Wednesday, January 26, 2005

I don't approve of using sex to sell things, mainly because it's the most unimaginative way to do so. But it does work; that's why "lifestyle magazines" are outdoing each other in hawking rauchy (and usually poorly written) pieces within their pages. That's still no reason for the Government to control what kids read, which is what the parents in this Today article really want when they demand a classification system.

People seem to confuse classification with control a lot, so they don't pick up doublethink like the MDA line that recent changes to the movie ratings system here has resulted in "greater choice". If there were no censorship at all, distributors and directors wouldn't have to balk at cuts to their films and not screen them here.

Control is the real issue. Classification is supposed to facilitate the control of distribution of a media, so it makes sense to ask how effective a classification system for magazines would be in determining whether kids can get their hands on them. A classification system for magazines will probably not be effective because:

1) Unlike film, magazines tend to have tight deadlines. There's a very short time between finalising content and going to print. A classification system will really screw up the operations of most magazines.
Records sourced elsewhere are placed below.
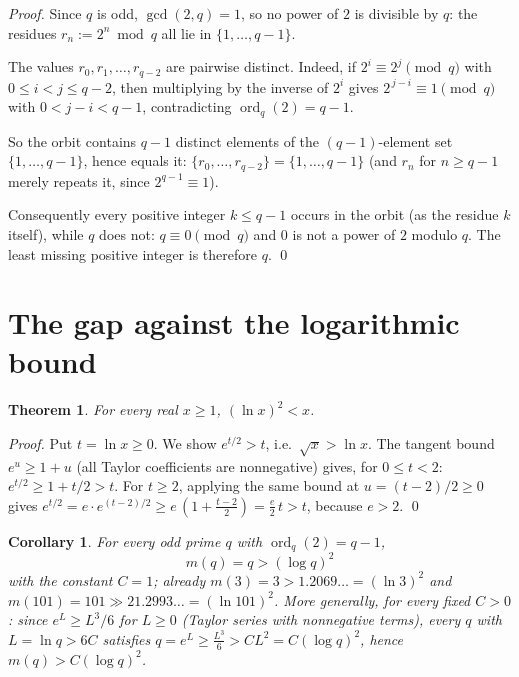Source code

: \documentclass[11pt]{article}
\newtheorem{theorem}{Theorem}
\newtheorem{corollary}{Corollary}
\theoremstyle{definition}
\begin{document}
\begin{proof}
Since $q$ is odd, $\gcd(2,q)=1$, so no power of $2$ is divisible by $q$: the
residues $r_n := 2^n \bmod q$ all lie in $\{1,\dots,q-1\}$.

The values $r_0, r_1, \dots, r_{q-2}$ are pairwise distinct.  Indeed, if
$2^i \equiv 2^j \pmod q$ with $0 \le i < j \le q-2$, then multiplying by the
inverse of $2^i$ gives $2^{\,j-i} \equiv 1 \pmod q$ with $0 < j-i < q-1$,
contradicting $\operatorname{ord}_q(2) = q-1$.

So the orbit contains $q-1$ distinct elements of the $(q-1)$-element set
$\{1,\dots,q-1\}$, hence equals it: $\{r_0,\dots,r_{q-2}\} = \{1,\dots,q-1\}$
(and $r_n$ for $n \ge q-1$ merely repeats it, since $2^{q-1}\equiv 1$).

Consequently every positive integer $k \le q-1$ occurs in the orbit (as the
residue $k$ itself), while $q$ does not: $q \equiv 0 \pmod q$ and $0$ is not a
power of $2$ modulo $q$.  The least missing positive integer is therefore
$q$.  \qed
\end{proof}

\section{The gap against the logarithmic bound}

\begin{theorem}\label{thm:gap}
For every real $x \ge 1$, $(\ln x)^2 < x$.
\end{theorem}

\begin{proof}
Put $t=\ln x \ge 0$.  We show $e^{t/2} > t$, i.e.\ $\sqrt{x} > \ln x$.
The tangent bound $e^u \ge 1+u$ (all Taylor coefficients are nonnegative) gives,
for $0 \le t < 2$: $e^{t/2} \ge 1 + t/2 > t$.  For $t \ge 2$, applying the same
bound at $u=(t-2)/2 \ge 0$ gives
$e^{t/2} = e \cdot e^{(t-2)/2} \ge e\,(1+\tfrac{t-2}{2}) = \tfrac{e}{2}\,t > t$,
because $e > 2$.  \qed
\end{proof}

\begin{corollary}\label{cor:refute}
For every odd prime $q$ with $\operatorname{ord}_q(2)=q-1$,
\[
m(q) = q > (\log q)^2
\]
with the constant $C=1$; already $m(3)=3 > 1.2069\ldots=(\ln 3)^2$ and
$m(101)=101 \gg 21.2993\ldots=(\ln 101)^2$.  More generally, for every fixed
$C>0$: since $e^{L} \ge L^3/6$ for $L\ge0$ (Taylor series with nonnegative
terms), every $q$ with $L=\ln q > 6C$ satisfies
$q = e^{L} \ge \tfrac{L^3}{6} > C L^2 = C(\log q)^2$, hence
$m(q) > C(\log q)^2$.
\end{corollary}
\end{document}
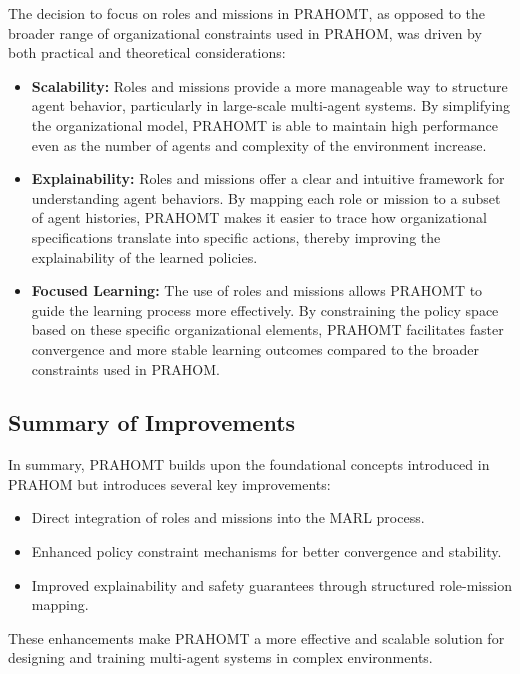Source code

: \documentclass[sigconf,anonymous]{aamas}
\begin{document}
The decision to focus on roles and missions in PRAHOMT, as opposed to the broader range of organizational constraints used in PRAHOM, was driven by both practical and theoretical considerations:

\begin{itemize}
    \item \textbf{Scalability:} Roles and missions provide a more manageable way to structure agent behavior, particularly in large-scale multi-agent systems. By simplifying the organizational model, PRAHOMT is able to maintain high performance even as the number of agents and complexity of the environment increase.
    
    \item \textbf{Explainability:} Roles and missions offer a clear and intuitive framework for understanding agent behaviors. By mapping each role or mission to a subset of agent histories, PRAHOMT makes it easier to trace how organizational specifications translate into specific actions, thereby improving the explainability of the learned policies.
    
    \item \textbf{Focused Learning:} The use of roles and missions allows PRAHOMT to guide the learning process more effectively. By constraining the policy space based on these specific organizational elements, PRAHOMT facilitates faster convergence and more stable learning outcomes compared to the broader constraints used in PRAHOM.
\end{itemize}

\subsection{Summary of Improvements}

In summary, PRAHOMT builds upon the foundational concepts introduced in PRAHOM but introduces several key improvements:
\begin{itemize}
    \item Direct integration of roles and missions into the MARL process.
    \item Enhanced policy constraint mechanisms for better convergence and stability.
    \item Improved explainability and safety guarantees through structured role-mission mapping.
\end{itemize}
These enhancements make PRAHOMT a more effective and scalable solution for designing and training multi-agent systems in complex environments.
\end{document}
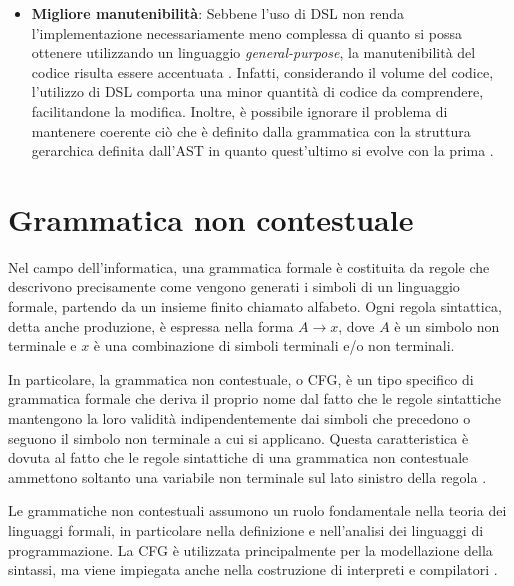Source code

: \documentclass[12pt,a4paper,openright,twoside]{book}
\begin{document}
\begin{itemize}
    all'architettura del nostro terminale''\footnote{Di seguito riportata l'affermazione citata, in lingua originale:``the quality of the 
    generated code is clearly better, simply because the modelling language was designed to fit our terminal architecture''}. Inoltre, 
    l'offuscamento della reale complessità del problema, dovuto all'utilizzo di \ac{DSL}, consente ai nuovi sviluppatori di lavorare ad un 
    alto livello d'astrazione, senza dover conoscere tutti i dettagli inerenti all'implementazione del linguaggio \cite{EADS}. 
    \item \textbf{Migliore manutenibilità}: Sebbene l'uso di \ac{DSL} non renda l'implementazione necessariamente meno complessa di quanto 
    si possa ottenere utilizzando un linguaggio \textit{general-purpose}, la manutenibilità del codice risulta essere accentuata 
    \cite{Klint2010}.  Infatti, considerando il volume del codice, l'utilizzo di \ac{DSL} comporta una minor quantità di codice da comprendere, 
    facilitandone la modifica. Inoltre, è possibile  ignorare il problema di mantenere coerente ciò che è definito dalla grammatica con la 
    struttura gerarchica definita dall'\ac{AST} in quanto quest'ultimo si evolve con la prima \cite{Brabrand2010}.
\end{itemize}

\section{Grammatica non contestuale}
Nel campo dell’informatica, una grammatica formale è costituita da regole che descrivono precisamente come vengono generati i simboli di un 
linguaggio formale, partendo da un insieme finito chiamato alfabeto. Ogni regola sintattica, detta anche produzione, è espressa nella forma 
$A \rightarrow x$, dove $A$ è un simbolo non terminale e $x$ è una combinazione di simboli terminali e/o non terminali.

In particolare, la grammatica non contestuale, o \ac{CFG}, è un tipo specifico di grammatica formale che deriva il proprio nome dal fatto che 
le regole sintattiche mantengono la loro validità indipendentemente dai simboli che precedono o seguono il simbolo non terminale a cui si 
applicano. Questa caratteristica è dovuta al fatto che le regole sintattiche di una grammatica non contestuale ammettono soltanto una variabile 
non terminale sul lato sinistro della regola \cite{Linz2022}.

Le grammatiche non contestuali assumono un ruolo fondamentale nella teoria dei linguaggi formali, in particolare nella definizione e nell’analisi 
dei linguaggi di programmazione. La \ac{CFG} è utilizzata principalmente per la modellazione della sintassi, ma viene impiegata anche nella 
costruzione di interpreti e compilatori \cite{Linz2022}.
\end{document}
2) No-one will be able to agree on the criteria to use. These aren't blatant pornography like Hustler. How many risque articles is too many?

3) There are inherent difficulties in controlling magazine distribution anyway. Are policemen now supposed to make sure shopowners don't sell Cleo and FHM to 15-year olds? Will parents make their children rat on the aunty who sells newspapers outside the MRT station? How can you punish someone for buying a magazine?

Above all, children and teenagers already have enough spending power to buy their own magazines. Failing that, they borrow from friends (or even the library!). No to mention the torrents of exploitative material on the Internet. By the time the parents object, it's too late.

(See? And we didn't even have to bring liberalism into the counter-arguments this time.)